Earlier this year I tweeted that I was excited about something that I couldn't reveal at the time. The something is actually an ambigram, which I design on occasion. I first learned of the idea from Dan Brown's Angels and Demons, in which ambigrams played a major role. Incidentally, the ambigrams in that book were designed by John Langdon, who commented on my previous post about ambigrams and psychology. I designed my first ambigram back in 2004, and have done several more since, mostly as gifts to people.
My best work up till the beginning of the year was a birthday gift I made for my friend Emily.
One interesting thing about this design is that there is no i. The m flows directly into the l; the i is an illusion created by the tittle above the last stroke of the m. I actually made a version with the i, but it isn't as elegant, and I stuck with this version.
The ambigram I made earlier this year was a going-away gift for my friend Laura, who moved to join her boyfriend Neale in Philly. Neale had moved there about a year ago, but I failed to make a gift for him then. The idea was therefore to make a gift for each of them. Having a complexity addiction, however, made me wonder whether I can make the two gifts interact somehow, to represent their relationship.
Long story short, here's the result:
It's actually very difficult to see what's going on; it's better to show each one separately:
Individually, each half-circle isn't anything special: it's just their names in some fancy typeface. Together, however, is where the magic happens. The more observant of you will have noticed that the letters in laura and neale are not independent. In fact, they share all but the middle letter: the ra in laura turns into the ne in neale, and the le in neale forms the la in laura. Here is the combined circle again, with some highlighting: laura in red, neale in blue, and the overlap in purple.
The r/n were easy to merge; the crux of the design was in the a/e. It had to look good enough as both for each name to be readable; this was mostly done by adjusting the length of the closing stroke and of the swash. neale presented an extra challenge: if the e's can be read as a's, then what should happen to the remaining a? I was lucky in that a has two variants. Having used the single-story variant for the merged glyph, in the end I created the double-story variant from scratch, making a Frankenstein glyph from various bits of different letters.
The final part of this is the presentation. As you saw, the combined circle is hard read, which meant that each half-circle would have to be independent. I hit on the solution of printing each on a transparency, then put in a cardboard frame for sturdiness. This way, each card would individually show a single name:
But when stacked and aligned, it shows the full ambigram:
Typographically, I still like my emily card more, but in terms of the final product, this surpasses the former by far (which I had simply printed on cardboard).

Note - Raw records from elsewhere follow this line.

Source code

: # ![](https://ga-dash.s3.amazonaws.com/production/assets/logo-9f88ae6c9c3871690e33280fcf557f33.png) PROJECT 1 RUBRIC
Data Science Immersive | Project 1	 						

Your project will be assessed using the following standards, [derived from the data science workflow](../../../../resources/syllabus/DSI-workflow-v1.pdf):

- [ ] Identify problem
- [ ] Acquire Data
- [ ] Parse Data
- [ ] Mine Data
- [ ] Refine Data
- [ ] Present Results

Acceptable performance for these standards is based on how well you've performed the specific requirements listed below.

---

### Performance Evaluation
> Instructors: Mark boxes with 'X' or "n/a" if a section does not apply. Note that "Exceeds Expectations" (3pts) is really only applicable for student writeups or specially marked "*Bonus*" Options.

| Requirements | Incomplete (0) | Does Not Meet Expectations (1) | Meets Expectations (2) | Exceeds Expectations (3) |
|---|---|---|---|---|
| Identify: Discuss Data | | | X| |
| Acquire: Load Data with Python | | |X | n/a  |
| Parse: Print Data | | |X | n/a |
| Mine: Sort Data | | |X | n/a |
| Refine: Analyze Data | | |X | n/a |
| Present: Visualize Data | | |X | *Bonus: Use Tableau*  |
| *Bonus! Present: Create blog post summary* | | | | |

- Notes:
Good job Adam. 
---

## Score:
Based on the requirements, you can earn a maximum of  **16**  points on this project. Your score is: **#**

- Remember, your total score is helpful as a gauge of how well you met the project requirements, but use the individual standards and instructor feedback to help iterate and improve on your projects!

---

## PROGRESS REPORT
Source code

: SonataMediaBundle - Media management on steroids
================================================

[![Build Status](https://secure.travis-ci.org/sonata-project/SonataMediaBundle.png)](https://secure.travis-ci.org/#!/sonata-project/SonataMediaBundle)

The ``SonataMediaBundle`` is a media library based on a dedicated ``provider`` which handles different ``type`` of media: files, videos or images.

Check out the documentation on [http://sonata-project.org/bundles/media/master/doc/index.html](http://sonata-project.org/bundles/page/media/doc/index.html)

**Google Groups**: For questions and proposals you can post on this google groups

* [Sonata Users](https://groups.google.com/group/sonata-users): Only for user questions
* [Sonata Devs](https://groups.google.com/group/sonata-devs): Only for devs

This is not just because you can fiddle around with the cards until they align, but because the re-interpretation of the letters is so unconscious. None of the few people I tested the ambigram on realized that the a changed to an e (or vice versa) until I pointed it out to them, despite them moving the cards into position and reading back out the individual names. This goes to show how powerful our preconceptions are in interpreting what we see.
I do not have any future ambigrams planned, although I do have a different art project in mind. Maybe I will share that when I'm done.